- [Exercise requirements]: Below is a listing from which only part is wanted; return exactly the lines from the one with "The above example" up to and including the one with "or without the".

- [Record set]:
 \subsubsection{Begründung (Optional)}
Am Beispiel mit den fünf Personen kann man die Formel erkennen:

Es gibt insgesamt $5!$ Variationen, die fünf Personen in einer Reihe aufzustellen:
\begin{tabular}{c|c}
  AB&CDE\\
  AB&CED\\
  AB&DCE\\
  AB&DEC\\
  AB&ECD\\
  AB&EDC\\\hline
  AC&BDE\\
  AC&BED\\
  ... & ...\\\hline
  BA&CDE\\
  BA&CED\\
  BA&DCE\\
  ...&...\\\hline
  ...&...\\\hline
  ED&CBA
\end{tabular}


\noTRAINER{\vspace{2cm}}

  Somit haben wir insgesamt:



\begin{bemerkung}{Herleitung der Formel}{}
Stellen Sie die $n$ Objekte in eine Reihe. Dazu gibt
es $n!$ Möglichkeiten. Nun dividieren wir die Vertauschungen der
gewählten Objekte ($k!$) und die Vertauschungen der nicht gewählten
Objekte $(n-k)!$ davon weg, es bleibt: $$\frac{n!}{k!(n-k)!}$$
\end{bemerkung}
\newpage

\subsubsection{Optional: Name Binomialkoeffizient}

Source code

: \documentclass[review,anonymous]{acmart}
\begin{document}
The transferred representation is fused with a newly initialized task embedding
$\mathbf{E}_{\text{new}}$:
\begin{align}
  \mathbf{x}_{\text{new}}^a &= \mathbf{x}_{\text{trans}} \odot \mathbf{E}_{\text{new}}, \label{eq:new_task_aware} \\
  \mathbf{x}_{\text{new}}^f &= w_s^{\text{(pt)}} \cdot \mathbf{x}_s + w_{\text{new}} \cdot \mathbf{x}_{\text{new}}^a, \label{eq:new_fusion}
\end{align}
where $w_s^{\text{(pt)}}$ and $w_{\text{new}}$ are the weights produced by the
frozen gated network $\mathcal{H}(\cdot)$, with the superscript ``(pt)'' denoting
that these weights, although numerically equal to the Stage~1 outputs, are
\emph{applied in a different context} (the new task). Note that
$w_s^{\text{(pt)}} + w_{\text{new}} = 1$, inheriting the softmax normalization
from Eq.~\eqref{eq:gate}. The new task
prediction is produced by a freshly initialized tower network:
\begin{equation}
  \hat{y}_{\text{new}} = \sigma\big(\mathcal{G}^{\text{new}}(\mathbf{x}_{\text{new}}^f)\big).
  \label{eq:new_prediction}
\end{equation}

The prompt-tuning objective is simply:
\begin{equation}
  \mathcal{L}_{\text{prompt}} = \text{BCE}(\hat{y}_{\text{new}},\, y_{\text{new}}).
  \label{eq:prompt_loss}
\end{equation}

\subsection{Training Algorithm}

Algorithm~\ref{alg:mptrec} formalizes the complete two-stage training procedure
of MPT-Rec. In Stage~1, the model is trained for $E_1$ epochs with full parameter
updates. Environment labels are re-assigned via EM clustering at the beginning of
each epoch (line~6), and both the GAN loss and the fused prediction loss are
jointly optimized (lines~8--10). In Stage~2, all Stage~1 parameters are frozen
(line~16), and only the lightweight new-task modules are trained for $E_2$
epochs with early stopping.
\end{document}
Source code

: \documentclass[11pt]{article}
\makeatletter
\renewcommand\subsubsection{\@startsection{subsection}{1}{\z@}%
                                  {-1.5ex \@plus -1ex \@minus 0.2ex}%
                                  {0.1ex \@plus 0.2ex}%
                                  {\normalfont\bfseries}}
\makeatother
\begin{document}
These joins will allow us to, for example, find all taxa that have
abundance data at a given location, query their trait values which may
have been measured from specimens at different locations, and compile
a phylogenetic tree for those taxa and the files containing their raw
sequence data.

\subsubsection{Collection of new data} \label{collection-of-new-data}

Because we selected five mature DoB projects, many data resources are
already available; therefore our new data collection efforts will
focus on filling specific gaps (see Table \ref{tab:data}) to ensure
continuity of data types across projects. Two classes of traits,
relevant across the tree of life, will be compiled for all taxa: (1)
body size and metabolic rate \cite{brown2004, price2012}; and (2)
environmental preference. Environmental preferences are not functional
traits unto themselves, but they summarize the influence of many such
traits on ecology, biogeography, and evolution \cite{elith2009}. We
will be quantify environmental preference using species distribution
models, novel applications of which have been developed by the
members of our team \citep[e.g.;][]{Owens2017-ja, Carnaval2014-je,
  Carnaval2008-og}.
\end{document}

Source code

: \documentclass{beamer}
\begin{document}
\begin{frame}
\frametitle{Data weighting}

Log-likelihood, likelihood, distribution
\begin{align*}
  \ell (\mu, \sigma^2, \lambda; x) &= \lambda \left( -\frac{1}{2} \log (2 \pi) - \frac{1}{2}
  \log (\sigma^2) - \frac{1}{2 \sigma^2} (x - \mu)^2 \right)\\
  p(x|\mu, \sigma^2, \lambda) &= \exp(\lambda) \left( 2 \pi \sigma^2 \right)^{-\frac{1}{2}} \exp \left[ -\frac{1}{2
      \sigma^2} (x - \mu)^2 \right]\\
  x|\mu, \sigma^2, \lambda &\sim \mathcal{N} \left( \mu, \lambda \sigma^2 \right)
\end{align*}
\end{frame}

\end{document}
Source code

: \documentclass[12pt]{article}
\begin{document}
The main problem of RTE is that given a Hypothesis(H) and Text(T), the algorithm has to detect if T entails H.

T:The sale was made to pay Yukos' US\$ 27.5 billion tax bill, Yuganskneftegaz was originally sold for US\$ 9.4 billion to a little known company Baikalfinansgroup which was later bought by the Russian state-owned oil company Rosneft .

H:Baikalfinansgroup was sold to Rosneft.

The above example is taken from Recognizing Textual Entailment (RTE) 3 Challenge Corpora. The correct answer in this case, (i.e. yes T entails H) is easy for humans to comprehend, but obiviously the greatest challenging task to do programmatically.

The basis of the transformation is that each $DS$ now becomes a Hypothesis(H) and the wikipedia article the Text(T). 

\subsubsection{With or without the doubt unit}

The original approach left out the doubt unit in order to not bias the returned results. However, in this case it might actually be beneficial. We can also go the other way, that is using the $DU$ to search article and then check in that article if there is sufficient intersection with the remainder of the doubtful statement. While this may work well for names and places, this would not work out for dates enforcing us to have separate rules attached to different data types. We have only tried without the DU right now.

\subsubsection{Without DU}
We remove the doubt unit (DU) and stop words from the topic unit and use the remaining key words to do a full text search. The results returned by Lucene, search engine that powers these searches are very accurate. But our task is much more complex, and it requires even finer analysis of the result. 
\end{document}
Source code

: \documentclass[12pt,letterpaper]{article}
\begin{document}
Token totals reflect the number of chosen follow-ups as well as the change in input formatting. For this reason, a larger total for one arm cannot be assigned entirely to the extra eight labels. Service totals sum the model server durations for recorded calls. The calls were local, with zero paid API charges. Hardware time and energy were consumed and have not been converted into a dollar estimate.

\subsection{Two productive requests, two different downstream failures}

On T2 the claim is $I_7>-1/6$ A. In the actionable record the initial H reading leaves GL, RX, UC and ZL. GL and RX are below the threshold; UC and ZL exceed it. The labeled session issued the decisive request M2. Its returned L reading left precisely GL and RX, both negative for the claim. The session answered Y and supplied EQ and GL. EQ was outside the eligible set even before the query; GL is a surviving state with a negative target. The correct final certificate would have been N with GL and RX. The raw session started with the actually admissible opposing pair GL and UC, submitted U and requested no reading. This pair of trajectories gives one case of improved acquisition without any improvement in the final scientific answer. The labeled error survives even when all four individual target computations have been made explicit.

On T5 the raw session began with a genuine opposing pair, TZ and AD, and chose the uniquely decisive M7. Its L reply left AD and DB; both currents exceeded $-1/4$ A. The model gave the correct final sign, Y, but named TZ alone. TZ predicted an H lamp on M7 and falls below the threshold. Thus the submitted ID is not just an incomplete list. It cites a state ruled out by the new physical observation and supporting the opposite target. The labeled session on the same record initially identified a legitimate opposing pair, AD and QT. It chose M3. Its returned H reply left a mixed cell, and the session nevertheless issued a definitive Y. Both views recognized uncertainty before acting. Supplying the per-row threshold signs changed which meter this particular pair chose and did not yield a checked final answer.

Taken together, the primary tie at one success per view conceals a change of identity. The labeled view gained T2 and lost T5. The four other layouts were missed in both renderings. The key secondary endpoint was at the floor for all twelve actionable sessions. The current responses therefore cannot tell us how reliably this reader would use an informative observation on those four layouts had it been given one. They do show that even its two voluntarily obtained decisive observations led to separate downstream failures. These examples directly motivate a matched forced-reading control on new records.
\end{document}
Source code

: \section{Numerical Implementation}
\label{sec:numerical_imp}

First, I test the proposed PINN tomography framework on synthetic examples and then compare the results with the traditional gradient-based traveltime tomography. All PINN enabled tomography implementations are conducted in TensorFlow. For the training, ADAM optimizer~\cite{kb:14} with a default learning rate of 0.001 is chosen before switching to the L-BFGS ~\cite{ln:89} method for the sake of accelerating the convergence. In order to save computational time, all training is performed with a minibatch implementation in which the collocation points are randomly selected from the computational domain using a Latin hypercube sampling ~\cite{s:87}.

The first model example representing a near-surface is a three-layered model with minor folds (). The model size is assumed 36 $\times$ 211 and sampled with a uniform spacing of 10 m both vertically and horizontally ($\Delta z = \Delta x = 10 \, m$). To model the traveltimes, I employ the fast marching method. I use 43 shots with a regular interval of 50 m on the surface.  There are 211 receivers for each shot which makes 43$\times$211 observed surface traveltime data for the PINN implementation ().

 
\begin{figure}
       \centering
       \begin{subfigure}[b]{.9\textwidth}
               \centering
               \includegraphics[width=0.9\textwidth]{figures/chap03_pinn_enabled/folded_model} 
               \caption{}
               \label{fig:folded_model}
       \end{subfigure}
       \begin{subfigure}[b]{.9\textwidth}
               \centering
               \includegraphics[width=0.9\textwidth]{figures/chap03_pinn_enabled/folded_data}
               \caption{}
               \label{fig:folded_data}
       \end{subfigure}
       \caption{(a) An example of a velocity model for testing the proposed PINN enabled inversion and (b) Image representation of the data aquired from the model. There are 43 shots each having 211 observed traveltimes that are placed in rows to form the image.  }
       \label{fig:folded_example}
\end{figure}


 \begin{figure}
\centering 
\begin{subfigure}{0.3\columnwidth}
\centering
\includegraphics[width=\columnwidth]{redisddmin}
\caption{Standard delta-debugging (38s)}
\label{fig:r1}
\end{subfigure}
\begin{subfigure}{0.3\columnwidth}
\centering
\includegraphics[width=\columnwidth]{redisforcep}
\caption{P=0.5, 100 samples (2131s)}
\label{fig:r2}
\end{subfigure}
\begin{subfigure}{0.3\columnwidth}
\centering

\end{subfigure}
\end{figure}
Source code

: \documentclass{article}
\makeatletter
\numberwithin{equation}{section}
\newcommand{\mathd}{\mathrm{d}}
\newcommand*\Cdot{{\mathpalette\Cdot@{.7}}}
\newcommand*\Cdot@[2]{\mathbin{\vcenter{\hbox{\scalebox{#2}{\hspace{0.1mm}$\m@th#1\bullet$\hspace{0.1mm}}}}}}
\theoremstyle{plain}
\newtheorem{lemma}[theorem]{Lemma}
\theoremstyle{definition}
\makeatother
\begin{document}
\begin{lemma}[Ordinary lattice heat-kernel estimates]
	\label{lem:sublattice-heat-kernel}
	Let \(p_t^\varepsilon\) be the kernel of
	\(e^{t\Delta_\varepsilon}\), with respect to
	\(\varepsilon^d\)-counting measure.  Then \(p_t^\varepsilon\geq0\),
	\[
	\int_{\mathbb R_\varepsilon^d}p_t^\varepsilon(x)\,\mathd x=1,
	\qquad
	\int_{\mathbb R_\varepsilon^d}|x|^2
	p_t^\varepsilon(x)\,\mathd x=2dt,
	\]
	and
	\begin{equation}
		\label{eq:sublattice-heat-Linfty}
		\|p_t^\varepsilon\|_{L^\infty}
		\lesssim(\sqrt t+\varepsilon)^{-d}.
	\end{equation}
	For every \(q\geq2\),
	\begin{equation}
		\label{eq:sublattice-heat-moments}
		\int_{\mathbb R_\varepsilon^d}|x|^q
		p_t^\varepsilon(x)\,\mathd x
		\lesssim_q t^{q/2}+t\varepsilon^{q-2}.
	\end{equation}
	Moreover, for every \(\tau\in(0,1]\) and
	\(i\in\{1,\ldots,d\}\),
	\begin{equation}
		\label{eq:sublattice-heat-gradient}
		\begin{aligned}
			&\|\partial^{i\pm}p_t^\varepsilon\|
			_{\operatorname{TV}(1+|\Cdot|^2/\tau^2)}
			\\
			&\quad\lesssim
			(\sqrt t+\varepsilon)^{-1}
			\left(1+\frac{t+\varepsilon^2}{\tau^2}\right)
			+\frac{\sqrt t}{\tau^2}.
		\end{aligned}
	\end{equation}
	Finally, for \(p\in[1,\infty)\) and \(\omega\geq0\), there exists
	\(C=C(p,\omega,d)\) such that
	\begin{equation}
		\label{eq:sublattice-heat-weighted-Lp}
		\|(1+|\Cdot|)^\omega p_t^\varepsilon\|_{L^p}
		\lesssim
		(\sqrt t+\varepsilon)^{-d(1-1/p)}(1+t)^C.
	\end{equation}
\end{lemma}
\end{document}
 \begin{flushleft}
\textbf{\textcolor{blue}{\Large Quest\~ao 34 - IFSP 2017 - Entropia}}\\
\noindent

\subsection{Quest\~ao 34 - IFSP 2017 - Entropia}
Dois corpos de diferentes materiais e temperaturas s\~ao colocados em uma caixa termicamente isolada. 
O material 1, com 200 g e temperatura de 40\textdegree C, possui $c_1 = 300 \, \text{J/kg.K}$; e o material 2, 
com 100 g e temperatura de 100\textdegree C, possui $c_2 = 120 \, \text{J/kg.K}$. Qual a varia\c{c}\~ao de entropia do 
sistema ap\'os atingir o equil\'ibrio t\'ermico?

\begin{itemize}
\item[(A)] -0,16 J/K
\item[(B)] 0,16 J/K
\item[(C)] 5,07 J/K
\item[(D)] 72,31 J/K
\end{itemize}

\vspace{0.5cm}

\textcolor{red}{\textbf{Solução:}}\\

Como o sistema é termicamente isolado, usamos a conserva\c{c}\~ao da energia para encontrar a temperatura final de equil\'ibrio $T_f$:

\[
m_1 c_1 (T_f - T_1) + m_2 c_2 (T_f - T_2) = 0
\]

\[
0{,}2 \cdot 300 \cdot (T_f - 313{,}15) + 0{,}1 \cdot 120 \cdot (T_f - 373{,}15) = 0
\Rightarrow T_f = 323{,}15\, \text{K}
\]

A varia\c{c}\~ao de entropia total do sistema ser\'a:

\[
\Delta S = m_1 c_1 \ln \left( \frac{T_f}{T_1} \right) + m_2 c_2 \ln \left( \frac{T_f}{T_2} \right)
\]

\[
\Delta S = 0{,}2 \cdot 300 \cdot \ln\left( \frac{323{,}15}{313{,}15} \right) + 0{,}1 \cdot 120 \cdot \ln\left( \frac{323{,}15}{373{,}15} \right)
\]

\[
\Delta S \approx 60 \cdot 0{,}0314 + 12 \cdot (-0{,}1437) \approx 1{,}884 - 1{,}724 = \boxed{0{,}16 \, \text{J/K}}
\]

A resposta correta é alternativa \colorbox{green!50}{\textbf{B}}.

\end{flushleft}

- [Task solution]:
The above example is taken from Recognizing Textual Entailment (RTE) 3 Challenge Corpora. The correct answer in this case, (i.e. yes T entails H) is easy for humans to comprehend, but obiviously the greatest challenging task to do programmatically.

The basis of the transformation is that each $DS$ now becomes a Hypothesis(H) and the wikipedia article the Text(T). 

\subsubsection{With or without the doubt unit}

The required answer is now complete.